Nel tornare alla vita e alle vicende di Arthur Fleck, sembra quasi che Joker: Folie à Deux voglia mettere in discussione la sua stessa esistenza sul grande schermo, relazionandosi direttamente con l’amore folle di un pubblico che ha voluto vederne il ritorno con tutto il cuore. Il grande problema di questo film risiede nel fatto che non aggiunge moltissimo a ciò che conoscevamo del personaggio in questione, rielaborandone l’esistenza in un viaggio in cui sembra quasi diventare succube di se stesso e di ciò che aveva costruito in precedenza.

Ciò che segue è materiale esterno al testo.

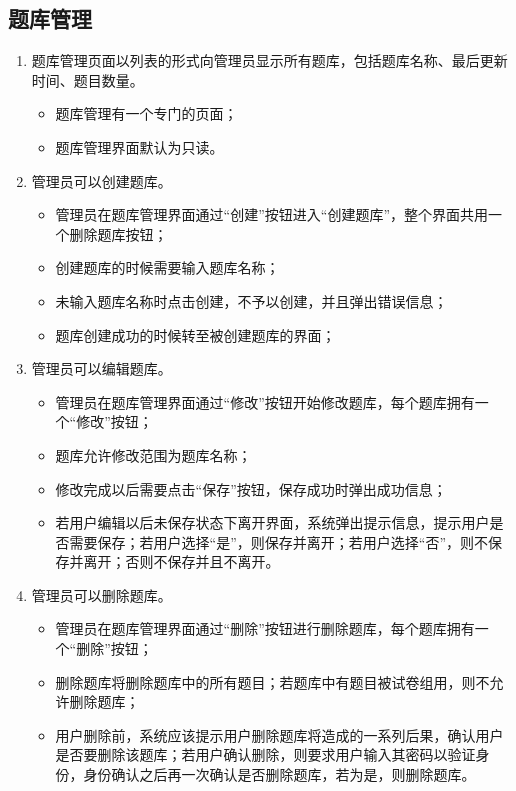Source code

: \documentclass{article}
\begin{document}
    \subsection{题库管理}
    \begin{enumerate}
        \item 题库管理页面以列表的形式向管理员显示所有题库，包括题库名称、最后更新时间、题目数量。
        \begin{itemize}
            \item 题库管理有一个专门的页面；
            \item 题库管理界面默认为只读。
        \end{itemize}

        \item 管理员可以创建题库。
        \begin{itemize}
            \item 管理员在题库管理界面通过“创建”按钮进入“创建题库”，整个界面共用一个删除题库按钮；
            \item 创建题库的时候需要输入题库名称；
            \item 未输入题库名称时点击创建，不予以创建，并且弹出错误信息；
            \item 题库创建成功的时候转至被创建题库的界面；
        \end{itemize}

        \item 管理员可以编辑题库。
        \begin{itemize}
            \item 管理员在题库管理界面通过“修改”按钮开始修改题库，每个题库拥有一个“修改”按钮；
            \item 题库允许修改范围为题库名称；
            \item 修改完成以后需要点击“保存”按钮，保存成功时弹出成功信息；
            \item 若用户编辑以后未保存状态下离开界面，系统弹出提示信息，提示用户是否需要保存；若用户选择“是”，则保存并离开；若用户选择“否”，则不保存并离开；否则不保存并且不离开。
        \end{itemize}

        \item 管理员可以删除题库。
        \begin{itemize}
            \item 管理员在题库管理界面通过“删除”按钮进行删除题库，每个题库拥有一个“删除”按钮；
            \item 删除题库将删除题库中的所有题目；若题库中有题目被试卷组用，则不允许删除题库；
            \item 用户删除前，系统应该提示用户删除题库将造成的一系列后果，确认用户是否要删除该题库；若用户确认删除，则要求用户输入其密码以验证身份，身份确认之后再一次确认是否删除题库，若为是，则删除题库。
        \end{itemize}

    \end{enumerate}
\end{document}
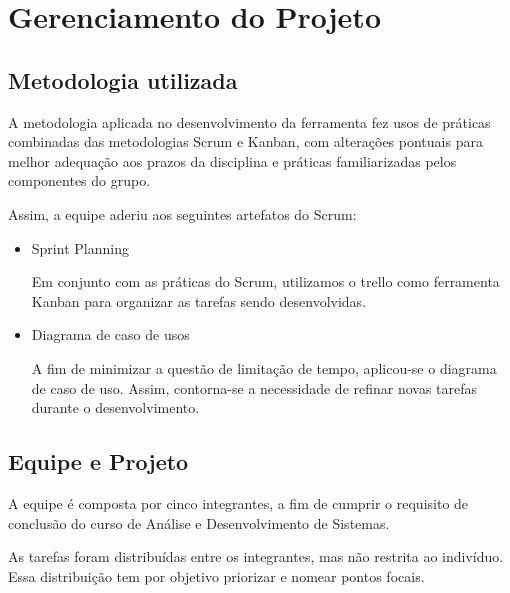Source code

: \chapter{Gerenciamento do Projeto}

	\section{Metodologia utilizada}
		
		A metodologia aplicada no desenvolvimento da ferramenta fez usos de práticas combinadas das metodologias Scrum e Kanban, com alterações pontuais para melhor adequação aos prazos da disciplina e práticas familiarizadas pelos componentes do grupo.

		Assim, a equipe aderiu aos seguintes artefatos do Scrum:

		\begin{itemize}
			\item 
				Sprint Planning

				Em conjunto com as práticas do Scrum, utilizamos o trello como ferramenta Kanban para organizar as tarefas sendo desenvolvidas.

			\item 
				Diagrama de caso de usos
				
				A fim de minimizar a questão de limitação de tempo, aplicou-se o diagrama de caso de uso. Assim, contorna-se a necessidade de refinar novas tarefas durante o desenvolvimento.

		\end{itemize}
		
	\section{Equipe e Projeto}

		A equipe é composta por cinco integrantes, a fim de cumprir o requisito de conclusão do curso de Análise e Desenvolvimento de Sistemas.

		As tarefas foram distribuídas entre os integrantes, mas não restrita ao indivíduo. Essa distribuição tem por objetivo priorizar e nomear pontos focais.
		
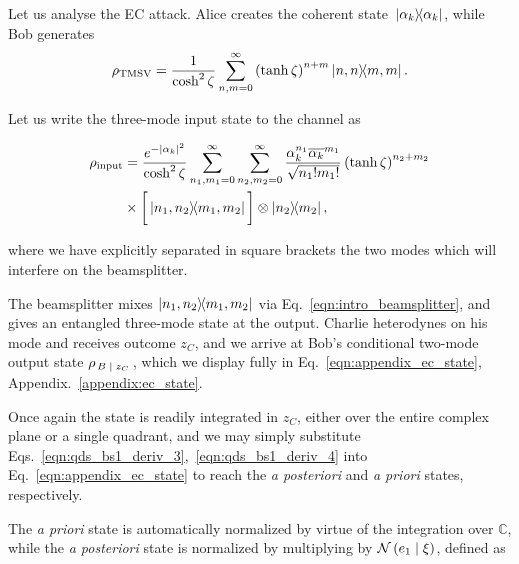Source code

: 
Let us analyse the EC attack. Alice creates the coherent state $\dyad*{\alpha_k}$, while Bob generates
\begin{equation}\label{eqn:qds_ec_tmsv}
\tmsv = \frac{1}{\cosh^2 \zeta}  \sum_{n, m=0}^\infty \left(\tanh\zeta\right)^{n+m} \dyad{n, n}{m, m}.
\end{equation}

\noindent Let us write the three-mode input state to the channel as

\begin{align}
\rho_{\text{input}} &= \frac{e^{-\left|\alpha_k\right|^2}}{\cosh^2 \zeta} \sum_{n_1, m_1=0}^\infty \sum_{n_2, m_2=0}^{\infty} \frac{\alpha_k^{n_1} \overline{\alpha_k}^{m_1}}{\sqrt{n_1! m_1!}} \left(\tanh\zeta\right)^{n_2 + m_2} \notag \\
&\times \bigg[\dyad{n_1, n_2}{m_1, m_2}\bigg] \otimes \dyad{n_2}{m_2},
\end{align}

\noindent where we have explicitly separated in square brackets the two modes which will interfere on the beamsplitter.

The beamsplitter mixes $\dyad{n_1, n_2}{m_1, m_2}$ via Eq.~\ref{eqn:intro_beamsplitter}, and gives an entangled three-mode state at the output. Charlie heterodynes on his mode and receives outcome $z_C$, and we arrive at Bob's conditional two-mode output state $\rho_{\left. B \; \middle| \; z_C\right.}$, which we display fully in Eq.~\ref{eqn:appendix_ec_state}, Appendix.~\ref{appendix:ec_state}. %

Once again the state is readily integrated in $z_C$, either over the entire complex plane or a single quadrant, and we may simply substitute Eqs.~\ref{eqn:qds_bs1_deriv_3},~\ref{eqn:qds_bs1_deriv_4} into Eq.~\ref{eqn:appendix_ec_state} to reach the \emph{a posteriori} and \emph{a priori} states, respectively.

The \emph{a priori} state is automatically normalized by virtue of the integration over $\mathbb{C}$, while the \emph{a posteriori} state is normalized by multiplying by $\mathcal{N}\left(e_1 \; \middle| \; \xi \right)$, defined as 

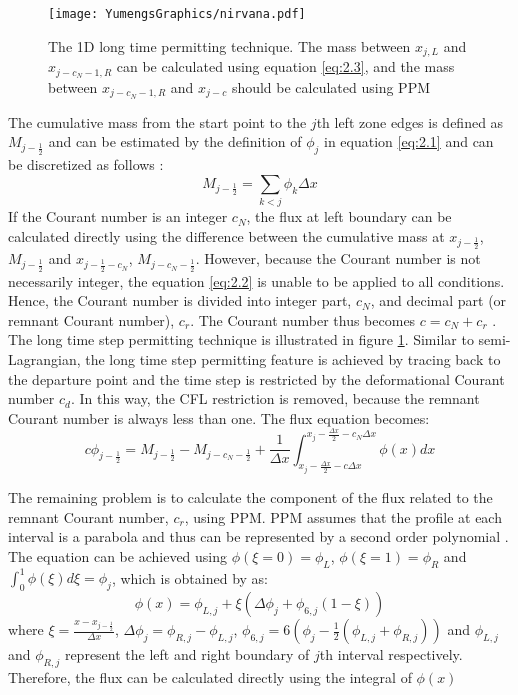\begin{figure}
\centering
\texttt{[image: YumengsGraphics/nirvana.pdf]}
\caption{The 1D long time permitting technique. The mass between $x_{j,L}$ and $x_{j-c_N-1,R}$ can be calculated using equation \ref{eq:2.3}, and the mass between $x_{j-c_N-1,R}$ and $x_{j-c}$ should be calculated using PPM \label{fig:2.1}}
\end{figure}
The cumulative mass from the start point to the $j$th left zone edges is defined as $M_{j-\frac{1}{2}}$ and can be estimated by the definition of $\phi_j$ in equation \ref{eq:2.1} and can be discretized as follows \citep{Colella1984}:
\begin{equation} \label{eq:2.3}
M_{j-\frac{1}{2}} = \sum_{k < j} \phi_{k}\Delta x
\end{equation} 
If the Courant number is an integer $c_N$, the flux at left boundary can be calculated directly using the difference between the cumulative mass at $x_{j-\frac{1}{2}}$, $M_{j-\frac{1}{2}}$ and $x_{j-\frac{1}{2}-c_N}$, $M_{j-c_N-\frac{1}{2}}$. However, because the Courant number is not necessarily integer, the equation \ref{eq:2.2} is unable to be applied to all conditions. Hence, the Courant number is divided into integer part, $c_N$, and decimal part (or remnant Courant number), $c_r$. The Courant number thus becomes $c = c_N + c_r$ \citep{Leonard1995}. The long time step permitting technique is illustrated in figure \ref{fig:2.1}. Similar to semi-Lagrangian, the long time step permitting feature is achieved by tracing back to the departure point and the time step is restricted by the deformational Courant number $c_d$. In this way, the CFL restriction is removed, because the remnant Courant number is always less than one. The flux equation becomes:
\begin{equation} 
c\phi_{j-\frac{1}{2}} = M_{j-\frac{1}{2}} - M_{j-c_N-\frac{1}{2}} + \frac{1}{\Delta x} \int^{x_j-\frac {\Delta x}{2}-c_N\Delta x}_{x_j-\frac {\Delta x}{2}-c\Delta x} \phi (x)dx 
\end{equation} 

The remaining problem is to calculate the component of the flux related to the remnant Courant number, $c_r$, using PPM. PPM assumes that the profile at each interval is a parabola and thus can be represented by a second order polynomial \citep{Colella1984}. The equation can be achieved using $\phi(\xi = 0) = \phi_L$, $\phi(\xi = 1) = \phi_R$ and $ \int^{1}_{0} \phi (\xi) d\xi = \phi_j  $, which is obtained by \citet{Colella1984} as:
\begin{equation} \label{eq:2.4} 
\phi(x) = \phi_{L,j} + \xi (\Delta \phi_j + \phi_{6,j}(1-\xi)) 
\end{equation} 
where $ \xi = \frac{x-x_{j-\frac{1}{2}}}{\Delta x} $, $ \Delta \phi_j = \phi_{R,j} - \phi_{L,j} $, $ \phi_{6,j} = 6(\phi_j-\frac{1}{2}(\phi_{L,j}+\phi_{R,j})) $ and $\phi_{L,j}$ and $\phi_{R,j}$ represent the left and right boundary of $j$th interval respectively. Therefore, the flux can be calculated directly using the integral of $\phi(x)$

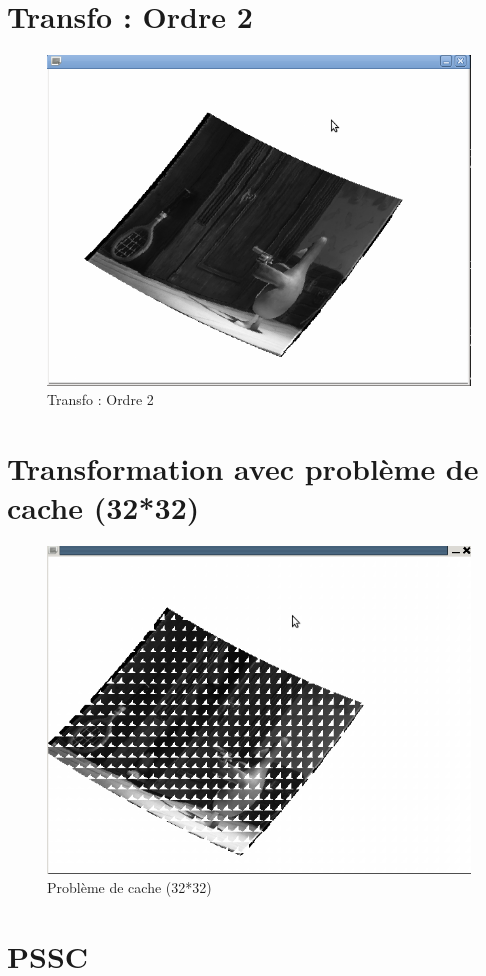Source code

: \documentclass{beamer}
\begin{document}
\section{Transfo : Ordre 2}
\begin{frame}
\begin{figure}[!h]
\centering
\includegraphics[scale = 0.3]{Transfo_ordre_2.png}
\caption{Transfo : Ordre 2}
\end{figure}
\end{frame}

\section{Transformation avec problème de cache (32*32)}
\begin{frame}
\begin{figure}[!h]
\centering
\includegraphics[scale = 0.3]{transfo_pb_cache.png}
\caption{Problème de cache (32*32)}
\end{figure}
\end{frame}

\section{PSSC}
\end{document}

Nuovamente vittima e martire, l’ingombrante presenza di “When the Saints Go Marching In” non è sicuramente casuale in questo senso, nuovamente oggetto del desiderio senza concezione di sé, quasi una regressione non troppo giustificata, fino al nero di un finale che forse manifesta tutta la sua forza nella volontà stessa del regista, oltre le cose della narrazione.

Commento

Voto di Cpop

65
Todd Phillips torna al cinema con Joker: Folie à Deux, portando sul grande schermo un film frammentato e disorganico nel suo incedere. L'idea di tornare nuovamente su questo personaggio ha sorpreso tutti, accompagnata da una scrittura che sembra voler lasciare qualcosa direttamente al grande pubblico, rielaborandone la finzione in corso in una sorta di dialogo oltre lo schermo piuttosto disordinato purtroppo. Ritornano alcune critiche del passato, insieme a nuove riflessioni sociologiche. Torna la violenza brutale e la fantasia più isolante, torna la voglia di cambiare qualcosa in una regressione narrativa sia giustificata che ingiustificata. In tutto ciò l'interpretazione di Joaquin Phoenix conferma nuovamente il suo valore e attaccamento a un personaggio che forse ha detto tutto ciò che doveva.

Pro

  • La regia di Todd Phillips.
  • La fotografia di Lawrence Sher.
  • Il lavoro in termini concettuali di alcune idee.

Contro

  • Il film è fin troppo disordinato e poco incisivo.
  • La scelta del musical intrattiene e non lascia troppo di più, pur connettendosi alla mente disturbata dello stesso protagonista.